IT WAS the World Cup final that had everything.
Six goals, a goalkeeper howler, own goal, video referee controversy, the emergence of a new star … and even some pitch invaders.
France has won its second World Cup after the 4-2 win against Croatia this morning, adding to the title won on home soil in 1998.
The game was the perfect end to the World Cup that has produced some scintillating football over the past month.
France led 2-1 at halftime after a Mario Mandzukic own goal and an Antoine Griezmann VAR penalty on Sunday, with Ivan Perisic briefly bringing first-time finalists Croatia level.
Quickfire strikes by Paul Pogba and Kylian Mbappe midway through the second half put France on course for the title but Mandzukic was gifted a goal by French keeper Hugo Lloris to set up a nervous last 20 minutes.
Here are the reasons why the final will be remembered as a classic.
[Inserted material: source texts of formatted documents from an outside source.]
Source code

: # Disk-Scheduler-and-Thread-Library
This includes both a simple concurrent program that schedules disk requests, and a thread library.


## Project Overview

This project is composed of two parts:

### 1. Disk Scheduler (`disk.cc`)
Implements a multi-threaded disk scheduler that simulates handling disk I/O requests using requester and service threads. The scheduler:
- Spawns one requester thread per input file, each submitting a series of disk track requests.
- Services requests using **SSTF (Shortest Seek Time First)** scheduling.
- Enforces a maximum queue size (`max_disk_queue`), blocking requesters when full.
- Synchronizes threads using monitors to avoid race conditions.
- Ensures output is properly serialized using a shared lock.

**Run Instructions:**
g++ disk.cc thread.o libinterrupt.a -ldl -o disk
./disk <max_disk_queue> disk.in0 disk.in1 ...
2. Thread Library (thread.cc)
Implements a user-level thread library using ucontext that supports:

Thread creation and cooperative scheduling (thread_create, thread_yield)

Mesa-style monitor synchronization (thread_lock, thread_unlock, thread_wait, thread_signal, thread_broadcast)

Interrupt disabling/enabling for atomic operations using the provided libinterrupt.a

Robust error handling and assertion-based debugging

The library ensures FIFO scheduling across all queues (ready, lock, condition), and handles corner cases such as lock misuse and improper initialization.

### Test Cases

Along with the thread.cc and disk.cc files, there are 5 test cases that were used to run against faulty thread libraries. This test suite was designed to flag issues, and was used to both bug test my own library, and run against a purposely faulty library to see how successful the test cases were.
GOALS, GOALS AND MORE GOALS
Goals are hard to come by in World Cup finals. There had been just six goals in the past four World Cup finals.
But in Moscow that all went out the window.
France has been tough to breakdown when in front, so Mandzukic’s own goal could have led to a dour affair.
Instead a wonderful goal from Perisic and then a controversial penalty to Griezmann opened the game up before halftime.
It was the first World Cup final to feature six goals since England beat West Germany 4-2 in 1966 (but that was after extra time).
You have to go back to 1958 when Brazil beat Sweden 5-2 for a final with more goals in just 90 minutes.
VAR REARS ITS UGLY HEAD AGAIN
With Croatia back in the game at 1-all in the first half, France was awarded a penalty after goalscorer Perisic was found to have handballed from a Griezmann corner.
There was no doubt the ball touched his hand, but debate still raged as to whether it was a deliberate handball.
And if the referee waving play on to start with was a fair and obvious error — which is when the Video Assistant Referee is meant to get involved.
SBS commentator Martin Tyler said: “You would say it is the kind of penalty decision that would not have been given before VAR and whether that’s what we have to get used to now, well, maybe many of you think that’s the right way.”
But other former players and commentators were not convinced it was the right call.
Football journalist Daniel Storey said the introduction of the Video Assistant Referee meant that the handball rule needed to be changed.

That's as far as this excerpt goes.